# Extracted data

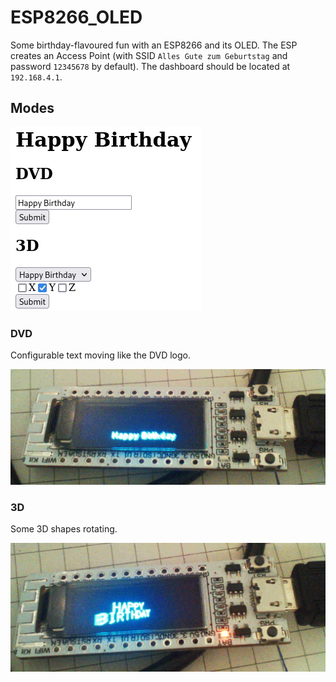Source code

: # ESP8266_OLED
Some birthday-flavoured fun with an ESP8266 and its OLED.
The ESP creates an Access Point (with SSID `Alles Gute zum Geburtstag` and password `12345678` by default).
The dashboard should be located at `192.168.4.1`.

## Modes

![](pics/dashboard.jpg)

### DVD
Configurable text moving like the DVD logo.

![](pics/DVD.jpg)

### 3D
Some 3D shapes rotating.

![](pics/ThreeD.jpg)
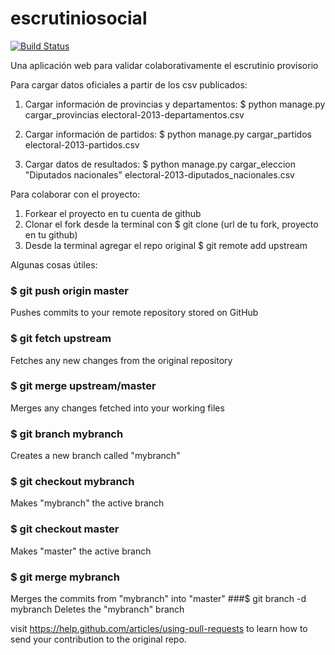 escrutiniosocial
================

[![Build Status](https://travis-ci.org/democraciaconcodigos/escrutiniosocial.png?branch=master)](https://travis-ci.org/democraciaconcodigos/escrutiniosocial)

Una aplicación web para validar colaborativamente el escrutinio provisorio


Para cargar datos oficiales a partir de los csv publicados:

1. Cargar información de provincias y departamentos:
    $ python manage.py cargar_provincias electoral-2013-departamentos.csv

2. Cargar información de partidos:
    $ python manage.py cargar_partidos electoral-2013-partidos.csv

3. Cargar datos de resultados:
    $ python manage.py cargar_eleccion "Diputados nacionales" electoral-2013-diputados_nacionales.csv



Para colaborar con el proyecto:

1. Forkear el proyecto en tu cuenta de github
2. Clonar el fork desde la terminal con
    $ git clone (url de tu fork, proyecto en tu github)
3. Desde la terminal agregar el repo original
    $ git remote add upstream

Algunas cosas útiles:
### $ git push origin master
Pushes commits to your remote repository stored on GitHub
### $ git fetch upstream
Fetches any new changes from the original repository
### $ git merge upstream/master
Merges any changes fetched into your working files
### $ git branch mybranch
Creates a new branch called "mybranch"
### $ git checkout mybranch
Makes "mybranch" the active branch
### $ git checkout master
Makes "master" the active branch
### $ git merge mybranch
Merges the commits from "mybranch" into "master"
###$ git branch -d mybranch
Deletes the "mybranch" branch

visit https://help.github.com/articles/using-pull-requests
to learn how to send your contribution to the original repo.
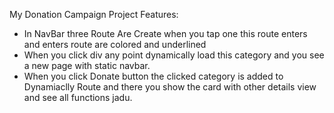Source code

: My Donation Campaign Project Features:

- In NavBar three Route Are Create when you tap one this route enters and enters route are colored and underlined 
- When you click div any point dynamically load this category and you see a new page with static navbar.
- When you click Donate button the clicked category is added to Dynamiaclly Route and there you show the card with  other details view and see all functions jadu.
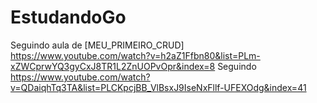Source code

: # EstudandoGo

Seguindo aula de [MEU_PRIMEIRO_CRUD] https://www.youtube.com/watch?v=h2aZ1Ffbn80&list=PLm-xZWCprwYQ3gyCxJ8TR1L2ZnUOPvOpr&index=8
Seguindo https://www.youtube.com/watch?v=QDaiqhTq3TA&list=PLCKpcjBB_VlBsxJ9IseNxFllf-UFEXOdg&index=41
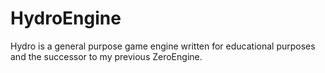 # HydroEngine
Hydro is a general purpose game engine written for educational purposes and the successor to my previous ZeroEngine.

# Task to complete
Please copy every record above exactly, but leave the pictures out.

# Result of the exercise
Source code

: # ESP8266_OLED
Some birthday-flavoured fun with an ESP8266 and its OLED.
The ESP creates an Access Point (with SSID `Alles Gute zum Geburtstag` and password `12345678` by default).
The dashboard should be located at `192.168.4.1`.

## Modes

![](pics/dashboard.jpg)

### DVD
Configurable text moving like the DVD logo.

![](pics/DVD.jpg)

### 3D
Some 3D shapes rotating.

![](pics/ThreeD.jpg)
 escrutiniosocial
================

[![Build Status](https://travis-ci.org/democraciaconcodigos/escrutiniosocial.png?branch=master)](https://travis-ci.org/democraciaconcodigos/escrutiniosocial)

Una aplicación web para validar colaborativamente el escrutinio provisorio


Para cargar datos oficiales a partir de los csv publicados:

1. Cargar información de provincias y departamentos:
    $ python manage.py cargar_provincias electoral-2013-departamentos.csv

2. Cargar información de partidos:
    $ python manage.py cargar_partidos electoral-2013-partidos.csv

3. Cargar datos de resultados:
    $ python manage.py cargar_eleccion "Diputados nacionales" electoral-2013-diputados_nacionales.csv



Para colaborar con el proyecto:

1. Forkear el proyecto en tu cuenta de github
2. Clonar el fork desde la terminal con
    $ git clone (url de tu fork, proyecto en tu github)
3. Desde la terminal agregar el repo original
    $ git remote add upstream

Algunas cosas útiles:
### $ git push origin master
Pushes commits to your remote repository stored on GitHub
### $ git fetch upstream
Fetches any new changes from the original repository
### $ git merge upstream/master
Merges any changes fetched into your working files
### $ git branch mybranch
Creates a new branch called "mybranch"
### $ git checkout mybranch
Makes "mybranch" the active branch
### $ git checkout master
Makes "master" the active branch
### $ git merge mybranch
Merges the commits from "mybranch" into "master"
###$ git branch -d mybranch
Deletes the "mybranch" branch

visit https://help.github.com/articles/using-pull-requests
to learn how to send your contribution to the original repo.
Source code

: My Donation Campaign Project Features:

- In NavBar three Route Are Create when you tap one this route enters and enters route are colored and underlined 
- When you click div any point dynamically load this category and you see a new page with static navbar.
- When you click Donate button the clicked category is added to Dynamiaclly Route and there you show the card with  other details view and see all functions jadu.
Source code

: # EstudandoGo

Seguindo aula de [MEU_PRIMEIRO_CRUD] https://www.youtube.com/watch?v=h2aZ1Ffbn80&list=PLm-xZWCprwYQ3gyCxJ8TR1L2ZnUOPvOpr&index=8
Seguindo https://www.youtube.com/watch?v=QDaiqhTq3TA&list=PLCKpcjBB_VlBsxJ9IseNxFllf-UFEXOdg&index=41
 # HydroEngine
Hydro is a general purpose game engine written for educational purposes and the successor to my previous ZeroEngine.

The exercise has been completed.